━━ Source material ━━

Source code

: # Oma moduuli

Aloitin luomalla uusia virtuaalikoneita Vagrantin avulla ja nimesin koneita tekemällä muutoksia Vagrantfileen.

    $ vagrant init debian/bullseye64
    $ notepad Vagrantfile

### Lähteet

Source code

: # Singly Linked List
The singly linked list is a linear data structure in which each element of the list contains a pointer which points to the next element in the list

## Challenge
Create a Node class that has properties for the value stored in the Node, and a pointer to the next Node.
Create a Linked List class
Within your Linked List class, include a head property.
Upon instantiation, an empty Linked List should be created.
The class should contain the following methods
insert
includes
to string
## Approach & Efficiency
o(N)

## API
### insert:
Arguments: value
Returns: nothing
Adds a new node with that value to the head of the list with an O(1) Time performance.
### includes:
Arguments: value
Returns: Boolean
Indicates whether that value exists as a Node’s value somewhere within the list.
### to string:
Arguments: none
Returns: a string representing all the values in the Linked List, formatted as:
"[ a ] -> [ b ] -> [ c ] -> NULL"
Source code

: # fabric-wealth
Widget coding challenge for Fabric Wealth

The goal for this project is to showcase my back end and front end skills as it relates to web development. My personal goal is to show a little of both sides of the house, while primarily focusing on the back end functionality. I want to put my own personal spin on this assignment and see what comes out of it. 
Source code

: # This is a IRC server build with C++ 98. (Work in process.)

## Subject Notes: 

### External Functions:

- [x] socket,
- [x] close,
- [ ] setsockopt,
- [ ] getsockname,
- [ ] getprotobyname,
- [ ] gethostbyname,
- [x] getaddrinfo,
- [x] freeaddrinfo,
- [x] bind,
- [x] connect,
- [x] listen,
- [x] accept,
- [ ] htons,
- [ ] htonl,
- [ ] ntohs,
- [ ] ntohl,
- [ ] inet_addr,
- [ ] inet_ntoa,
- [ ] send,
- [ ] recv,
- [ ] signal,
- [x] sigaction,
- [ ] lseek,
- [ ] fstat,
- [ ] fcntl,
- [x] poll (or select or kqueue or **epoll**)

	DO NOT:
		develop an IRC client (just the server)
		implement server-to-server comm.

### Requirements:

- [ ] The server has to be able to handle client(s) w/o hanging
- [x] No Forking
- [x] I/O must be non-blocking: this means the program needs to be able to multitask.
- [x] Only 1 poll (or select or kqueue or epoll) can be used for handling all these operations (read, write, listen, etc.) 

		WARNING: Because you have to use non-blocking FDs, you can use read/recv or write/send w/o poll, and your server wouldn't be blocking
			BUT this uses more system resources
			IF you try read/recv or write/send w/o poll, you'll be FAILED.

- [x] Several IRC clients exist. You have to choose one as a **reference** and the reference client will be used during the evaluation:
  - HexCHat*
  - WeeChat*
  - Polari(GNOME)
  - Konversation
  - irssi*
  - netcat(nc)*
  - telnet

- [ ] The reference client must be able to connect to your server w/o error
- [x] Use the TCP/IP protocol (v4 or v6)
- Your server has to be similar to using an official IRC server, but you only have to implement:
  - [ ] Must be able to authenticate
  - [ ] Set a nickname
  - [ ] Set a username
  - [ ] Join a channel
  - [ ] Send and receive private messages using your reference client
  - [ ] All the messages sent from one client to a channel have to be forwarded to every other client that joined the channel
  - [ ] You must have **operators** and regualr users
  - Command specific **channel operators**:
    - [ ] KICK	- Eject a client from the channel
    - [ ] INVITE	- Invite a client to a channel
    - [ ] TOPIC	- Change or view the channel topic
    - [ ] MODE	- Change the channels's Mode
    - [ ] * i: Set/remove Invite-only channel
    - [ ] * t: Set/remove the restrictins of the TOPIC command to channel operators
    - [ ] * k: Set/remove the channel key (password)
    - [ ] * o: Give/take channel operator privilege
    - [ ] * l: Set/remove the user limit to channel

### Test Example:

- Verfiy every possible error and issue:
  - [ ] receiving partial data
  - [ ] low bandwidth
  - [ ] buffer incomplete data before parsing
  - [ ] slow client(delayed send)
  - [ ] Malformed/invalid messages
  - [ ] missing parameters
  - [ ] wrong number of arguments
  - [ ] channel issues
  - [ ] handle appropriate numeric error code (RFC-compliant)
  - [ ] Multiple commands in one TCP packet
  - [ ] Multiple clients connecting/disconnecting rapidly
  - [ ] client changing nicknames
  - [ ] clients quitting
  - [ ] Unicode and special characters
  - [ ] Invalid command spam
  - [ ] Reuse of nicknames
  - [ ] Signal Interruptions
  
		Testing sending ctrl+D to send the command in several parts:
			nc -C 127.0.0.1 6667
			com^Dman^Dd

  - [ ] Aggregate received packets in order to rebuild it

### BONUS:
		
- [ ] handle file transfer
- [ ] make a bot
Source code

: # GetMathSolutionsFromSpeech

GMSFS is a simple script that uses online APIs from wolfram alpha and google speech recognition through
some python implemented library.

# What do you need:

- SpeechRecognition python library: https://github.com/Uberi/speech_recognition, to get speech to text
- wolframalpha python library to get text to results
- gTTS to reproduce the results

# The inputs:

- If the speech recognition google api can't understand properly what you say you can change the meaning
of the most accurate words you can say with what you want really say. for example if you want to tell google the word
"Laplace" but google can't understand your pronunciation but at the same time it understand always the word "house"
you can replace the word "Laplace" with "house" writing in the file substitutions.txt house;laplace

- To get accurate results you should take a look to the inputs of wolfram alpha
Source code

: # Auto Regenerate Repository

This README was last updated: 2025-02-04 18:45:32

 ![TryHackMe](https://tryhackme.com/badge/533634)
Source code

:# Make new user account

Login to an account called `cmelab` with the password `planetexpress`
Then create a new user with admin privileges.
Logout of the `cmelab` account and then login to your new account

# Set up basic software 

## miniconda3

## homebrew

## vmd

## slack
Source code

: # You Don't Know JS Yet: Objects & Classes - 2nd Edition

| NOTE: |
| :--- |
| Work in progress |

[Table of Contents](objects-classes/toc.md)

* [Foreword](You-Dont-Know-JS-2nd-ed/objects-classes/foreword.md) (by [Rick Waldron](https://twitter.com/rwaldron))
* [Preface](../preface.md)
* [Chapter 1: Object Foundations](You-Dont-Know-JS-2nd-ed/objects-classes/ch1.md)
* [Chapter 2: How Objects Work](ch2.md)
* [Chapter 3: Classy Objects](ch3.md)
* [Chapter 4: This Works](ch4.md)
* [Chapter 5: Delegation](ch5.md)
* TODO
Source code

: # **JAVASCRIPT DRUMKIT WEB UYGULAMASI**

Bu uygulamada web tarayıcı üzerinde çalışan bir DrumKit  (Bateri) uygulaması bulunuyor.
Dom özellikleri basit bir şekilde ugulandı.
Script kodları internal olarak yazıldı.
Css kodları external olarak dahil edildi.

━━━

**Assignment:**
Extract from the listing above the lines between the line containing "of the most" and the line containing "but google can't", keeping both of those lines. Output nothing else.

**Expected answer:**
of the most accurate words you can say with what you want really say. for example if you want to tell google the word
"Laplace" but google can't understand your pronunciation but at the same time it understand always the word "house"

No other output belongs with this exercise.